======== Data section ========
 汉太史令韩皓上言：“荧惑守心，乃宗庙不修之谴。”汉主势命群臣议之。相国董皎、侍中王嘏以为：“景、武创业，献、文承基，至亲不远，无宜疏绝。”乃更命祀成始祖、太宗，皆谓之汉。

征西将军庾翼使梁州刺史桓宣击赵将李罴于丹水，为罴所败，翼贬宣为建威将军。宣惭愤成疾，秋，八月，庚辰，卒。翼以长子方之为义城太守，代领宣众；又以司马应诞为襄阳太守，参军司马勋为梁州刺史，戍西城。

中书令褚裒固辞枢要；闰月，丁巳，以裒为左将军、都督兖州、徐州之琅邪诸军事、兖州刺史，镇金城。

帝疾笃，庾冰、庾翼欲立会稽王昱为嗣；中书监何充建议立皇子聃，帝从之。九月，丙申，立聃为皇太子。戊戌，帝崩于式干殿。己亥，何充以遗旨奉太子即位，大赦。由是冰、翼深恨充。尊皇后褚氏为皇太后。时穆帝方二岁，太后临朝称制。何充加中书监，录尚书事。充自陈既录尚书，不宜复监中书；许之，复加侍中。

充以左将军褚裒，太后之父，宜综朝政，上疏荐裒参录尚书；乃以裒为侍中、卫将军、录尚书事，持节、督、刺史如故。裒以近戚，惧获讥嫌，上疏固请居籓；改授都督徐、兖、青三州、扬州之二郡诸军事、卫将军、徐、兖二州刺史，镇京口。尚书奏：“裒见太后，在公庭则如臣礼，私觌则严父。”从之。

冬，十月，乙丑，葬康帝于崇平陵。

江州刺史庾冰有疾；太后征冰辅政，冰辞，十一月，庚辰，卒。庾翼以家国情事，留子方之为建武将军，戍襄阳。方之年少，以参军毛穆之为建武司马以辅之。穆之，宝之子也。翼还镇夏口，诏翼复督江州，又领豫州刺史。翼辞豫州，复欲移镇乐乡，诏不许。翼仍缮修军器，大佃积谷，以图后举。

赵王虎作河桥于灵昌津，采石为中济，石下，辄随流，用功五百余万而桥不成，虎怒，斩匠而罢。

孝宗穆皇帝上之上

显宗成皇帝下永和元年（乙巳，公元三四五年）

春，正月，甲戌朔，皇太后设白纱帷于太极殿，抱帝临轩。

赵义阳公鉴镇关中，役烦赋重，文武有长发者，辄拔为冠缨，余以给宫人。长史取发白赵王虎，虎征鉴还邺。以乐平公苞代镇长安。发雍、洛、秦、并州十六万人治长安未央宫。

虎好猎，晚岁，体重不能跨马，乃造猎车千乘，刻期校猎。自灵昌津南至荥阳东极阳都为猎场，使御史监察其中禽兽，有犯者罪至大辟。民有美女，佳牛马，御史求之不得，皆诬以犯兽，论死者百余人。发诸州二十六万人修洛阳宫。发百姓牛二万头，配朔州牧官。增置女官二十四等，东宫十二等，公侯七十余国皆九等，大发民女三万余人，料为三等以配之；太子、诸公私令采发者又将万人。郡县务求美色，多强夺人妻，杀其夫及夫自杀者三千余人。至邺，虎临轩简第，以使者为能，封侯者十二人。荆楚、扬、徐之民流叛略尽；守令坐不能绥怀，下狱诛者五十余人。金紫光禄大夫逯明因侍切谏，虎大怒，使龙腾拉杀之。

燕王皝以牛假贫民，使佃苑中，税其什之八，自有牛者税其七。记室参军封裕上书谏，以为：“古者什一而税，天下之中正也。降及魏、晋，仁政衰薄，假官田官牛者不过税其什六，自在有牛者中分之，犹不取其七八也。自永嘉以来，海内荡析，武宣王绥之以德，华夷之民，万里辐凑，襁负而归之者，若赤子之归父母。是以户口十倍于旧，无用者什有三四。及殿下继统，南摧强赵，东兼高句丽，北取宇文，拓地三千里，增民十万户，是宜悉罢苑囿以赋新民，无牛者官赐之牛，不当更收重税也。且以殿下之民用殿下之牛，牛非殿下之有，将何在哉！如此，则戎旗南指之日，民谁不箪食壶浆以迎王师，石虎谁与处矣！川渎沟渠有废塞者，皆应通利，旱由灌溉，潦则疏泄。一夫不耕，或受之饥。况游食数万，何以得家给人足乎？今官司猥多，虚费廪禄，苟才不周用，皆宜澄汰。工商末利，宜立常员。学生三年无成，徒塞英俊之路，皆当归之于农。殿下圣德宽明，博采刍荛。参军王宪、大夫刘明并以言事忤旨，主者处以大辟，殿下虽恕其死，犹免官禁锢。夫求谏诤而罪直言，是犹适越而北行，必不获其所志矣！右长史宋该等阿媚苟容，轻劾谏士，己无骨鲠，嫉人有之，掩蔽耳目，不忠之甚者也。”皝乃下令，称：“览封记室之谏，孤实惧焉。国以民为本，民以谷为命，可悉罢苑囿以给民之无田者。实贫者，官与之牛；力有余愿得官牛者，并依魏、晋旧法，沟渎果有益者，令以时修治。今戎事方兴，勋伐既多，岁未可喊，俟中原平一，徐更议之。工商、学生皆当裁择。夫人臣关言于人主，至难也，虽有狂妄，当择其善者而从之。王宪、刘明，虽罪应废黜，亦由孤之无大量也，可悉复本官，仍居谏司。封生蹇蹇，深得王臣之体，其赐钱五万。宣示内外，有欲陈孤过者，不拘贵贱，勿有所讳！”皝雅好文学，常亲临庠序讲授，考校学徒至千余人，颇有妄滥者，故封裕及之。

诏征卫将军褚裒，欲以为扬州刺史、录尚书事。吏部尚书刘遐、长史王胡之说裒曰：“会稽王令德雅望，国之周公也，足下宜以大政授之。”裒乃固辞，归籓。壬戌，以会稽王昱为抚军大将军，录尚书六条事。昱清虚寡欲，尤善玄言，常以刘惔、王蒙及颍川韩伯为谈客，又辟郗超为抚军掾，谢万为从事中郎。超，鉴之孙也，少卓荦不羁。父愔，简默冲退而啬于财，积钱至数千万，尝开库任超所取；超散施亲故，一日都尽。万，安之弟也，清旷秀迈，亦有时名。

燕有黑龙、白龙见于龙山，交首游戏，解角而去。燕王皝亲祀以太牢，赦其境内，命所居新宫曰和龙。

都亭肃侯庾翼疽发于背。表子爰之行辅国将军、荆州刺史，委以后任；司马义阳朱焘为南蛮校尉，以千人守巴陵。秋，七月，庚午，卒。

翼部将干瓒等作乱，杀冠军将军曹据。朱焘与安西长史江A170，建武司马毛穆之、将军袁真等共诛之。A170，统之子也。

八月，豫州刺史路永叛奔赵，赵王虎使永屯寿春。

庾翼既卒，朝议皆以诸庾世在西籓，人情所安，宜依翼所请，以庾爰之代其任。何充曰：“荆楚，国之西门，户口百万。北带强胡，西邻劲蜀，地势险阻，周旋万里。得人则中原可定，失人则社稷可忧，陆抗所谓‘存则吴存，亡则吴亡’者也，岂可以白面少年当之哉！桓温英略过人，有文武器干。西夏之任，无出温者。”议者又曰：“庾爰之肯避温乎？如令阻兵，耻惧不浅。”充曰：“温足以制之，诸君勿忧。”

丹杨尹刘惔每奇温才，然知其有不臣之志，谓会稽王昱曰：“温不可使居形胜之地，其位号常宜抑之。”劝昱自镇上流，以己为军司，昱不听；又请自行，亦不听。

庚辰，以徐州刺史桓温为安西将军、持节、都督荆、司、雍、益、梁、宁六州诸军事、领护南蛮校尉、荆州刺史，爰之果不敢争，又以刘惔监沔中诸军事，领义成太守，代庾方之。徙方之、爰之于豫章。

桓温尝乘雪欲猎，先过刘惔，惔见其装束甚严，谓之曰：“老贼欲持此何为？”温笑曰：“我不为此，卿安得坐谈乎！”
========
- [Brief]
In the entries above, find each line with the string "录尚书事" and copy it.

- [Task result]
帝疾笃，庾冰、庾翼欲立会稽王昱为嗣；中书监何充建议立皇子聃，帝从之。九月，丙申，立聃为皇太子。戊戌，帝崩于式干殿。己亥，何充以遗旨奉太子即位，大赦。由是冰、翼深恨充。尊皇后褚氏为皇太后。时穆帝方二岁，太后临朝称制。何充加中书监，录尚书事。充自陈既录尚书，不宜复监中书；许之，复加侍中。
充以左将军褚裒，太后之父，宜综朝政，上疏荐裒参录尚书；乃以裒为侍中、卫将军、录尚书事，持节、督、刺史如故。裒以近戚，惧获讥嫌，上疏固请居籓；改授都督徐、兖、青三州、扬州之二郡诸军事、卫将军、徐、兖二州刺史，镇京口。尚书奏：“裒见太后，在公庭则如臣礼，私觌则严父。”从之。
诏征卫将军褚裒，欲以为扬州刺史、录尚书事。吏部尚书刘遐、长史王胡之说裒曰：“会稽王令德雅望，国之周公也，足下宜以大政授之。”裒乃固辞，归籓。壬戌，以会稽王昱为抚军大将军，录尚书六条事。昱清虚寡欲，尤善玄言，常以刘惔、王蒙及颍川韩伯为谈客，又辟郗超为抚军掾，谢万为从事中郎。超，鉴之孙也，少卓荦不羁。父愔，简默冲退而啬于财，积钱至数千万，尝开库任超所取；超散施亲故，一日都尽。万，安之弟也，清旷秀迈，亦有时名。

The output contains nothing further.